It should be noted that this series of articles is just a quick look at Green Valley Road. Much of this area is covered in greater depth in a recently released and fantastic book, “History of a Place Called Rescue,” by William C. Teie and Francis M. Carpenter. It can be purchased online at www.deervalleypress.com.
There were two distinct and separate east-west routes through the western part of El Dorado County during the early years of the Gold Rush. One was called the White Rock Road route and the other, Green Valley Road.
White Rock Road, the predecessor of Highway 50, was one of the major routes for the California immigrants traveling west by land. Many came over the Sierra Nevada and picked up the road in the Tahoe Basin, following it to Placerville and then, possibly to Sacramento and points west, north or south.
On the other hand, nearly all of the traffic that moved west to east (Sacramento to the mines) followed the other route – Green Valley Road (also known as the Overland Trail).
Green Valley Road was one of the earliest roads in El Dorado County.
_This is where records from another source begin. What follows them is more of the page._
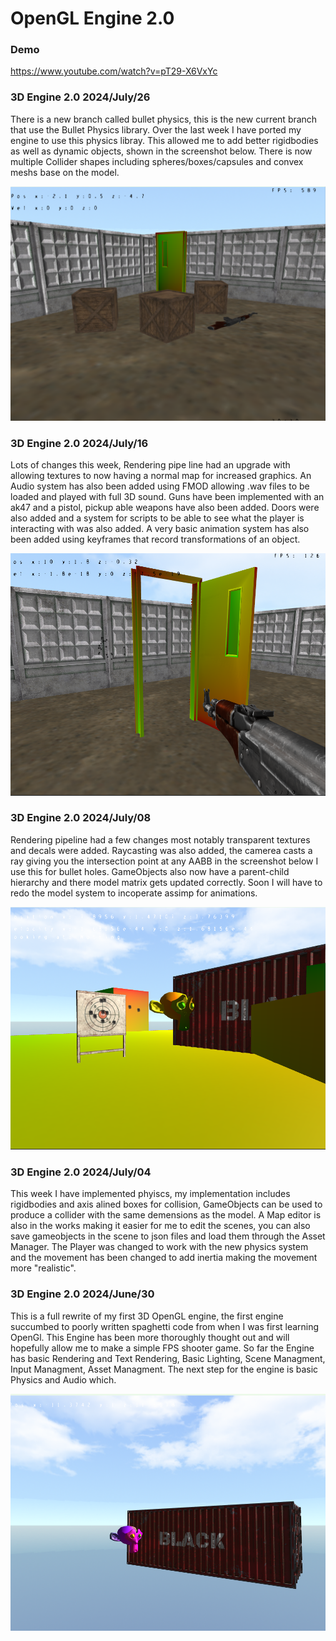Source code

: # OpenGL Engine 2.0

### Demo
https://www.youtube.com/watch?v=pT29-X6VxYc

### 3D Engine 2.0 2024/July/26
There is a new branch called bullet physics, this is the new current branch that use the Bullet Physics library. Over the last week I have ported my engine to use this physics libray. This allowed me to add better rigidbodies as well as dynamic objects, shown in the 
screenshot below. There is now multiple Collider shapes including spheres/boxes/capsules and convex meshs base on the model.

![screenshot](/github/screenshots/bullet_physics.png)


### 3D Engine 2.0 2024/July/16
Lots of changes this week, Rendering pipe line had an upgrade with allowing textures to now having a normal map for increased graphics. An Audio system has also been added using FMOD allowing .wav files to be loaded and played with full 3D sound. Guns have been implemented with an ak47 and a pistol, pickup able weapons have also been added. Doors were also added and a system 
for scripts to be able to see what the player is interacting with was also added. A very basic animation system has also been added using keyframes that record transformations of an object.

![screenshot](/github/screenshots/gunsnmore.png)

### 3D Engine 2.0 2024/July/08
Rendering pipeline had a few changes most notably transparent textures and decals were added. Raycasting was also added, the camerea casts a ray giving you the intersection point at any AABB in the screenshot below I use this for bullet holes. GameObjects also
now have a parent-child hierarchy and there model matrix gets updated correctly. Soon I will have to redo the model system to incoperate assimp for animations.

![screenshot](/github/screenshots/Decals.png)



### 3D Engine 2.0 2024/July/04
This week I have implemented phyiscs, my implementation includes rigidbodies and axis alined boxes for collision, GameObjects can be used to produce a collider with the same demensions as the model. A Map editor is also in the works making it easier for 
me to edit the scenes, you can also save gameobjects in the scene to json files and load them through the Asset Manager. The Player was changed to work with the new physics system and the movement has been changed to add inertia making the movement more "realistic".


### 3D Engine 2.0 2024/June/30
This is a full rewrite of my first 3D OpenGL engine, the first engine succumbed to poorly written spaghetti code from when I was first learning OpenGl. This Engine has been more thoroughly thought out and will hopefully
allow me to make a simple FPS shooter game. So far the Engine has basic Rendering and Text Rendering, Basic Lighting, Scene Managment, Input Managment, Asset Managment. The next step for the engine is basic Physics and Audio which. 

![screenshot](/github/screenshots/3Dengine.png)
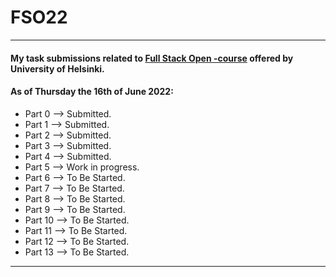 # FSO22
***
#### My task submissions related to [Full Stack Open -course](https://fullstackopen.com/) offered by University of Helsinki.

#### As of Thursday the 16th of June 2022:
* Part 0 --> Submitted.
* Part 1 --> Submitted.
* Part 2 --> Submitted.
* Part 3 --> Submitted.
* Part 4 --> Submitted.
* Part 5 --> Work in progress.
* Part 6 --> To Be Started.
* Part 7 --> To Be Started.
* Part 8 --> To Be Started.
* Part 9 --> To Be Started.
* Part 10 --> To Be Started.
* Part 11 --> To Be Started.
* Part 12 --> To Be Started.
* Part 13 --> To Be Started.
***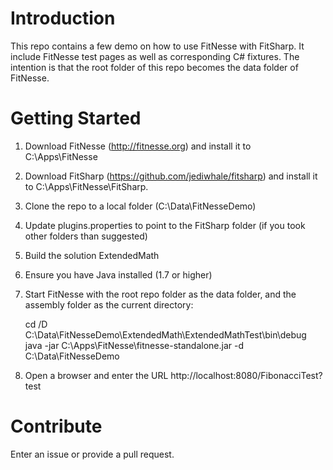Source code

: # Introduction 
This repo contains a few demo on how to use FitNesse with FitSharp. It include FitNesse test pages as well as 
corresponding C# fixtures. The intention is that the root folder of this repo becomes the data folder of FitNesse.

# Getting Started
1. Download FitNesse (http://fitnesse.org) and install it to C:\Apps\FitNesse
2. Download FitSharp (https://github.com/jediwhale/fitsharp) and install it to C:\Apps\FitNesse\FitSharp.
3. Clone the repo to a local folder (C:\Data\FitNesseDemo)
4. Update plugins.properties to point to the FitSharp folder (if you took other folders than suggested)
5. Build the solution ExtendedMath
6. Ensure you have Java installed (1.7 or higher)
7. Start FitNesse with the root repo folder as the data folder, and the assembly folder as the current directory:

	cd /D C:\Data\FitNesseDemo\ExtendedMath\ExtendedMathTest\bin\debug
	java -jar C:\Apps\FitNesse\fitnesse-standalone.jar -d C:\Data\FitNesseDemo
	
8. Open a browser and enter the URL http://localhost:8080/FibonacciTest?test

# Contribute
Enter an issue or provide a pull request.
The first miners, those who arrived by ship or overland from Oregon and from towns along the coast of California, blazed this route to get to Mormon Bar, New York Creek, and, ultimately, Coloma only a few months after James Marshall picked up those first few flakes of gold.
As with other busy roads, there would soon be many places or stations along the road where a hungry or tired miner or teamster could find food, supplies or a place to rest for the night. Some of these places lasted only a short time and some went on to last a century or more. Therefore, not all of them may have existed at the same time.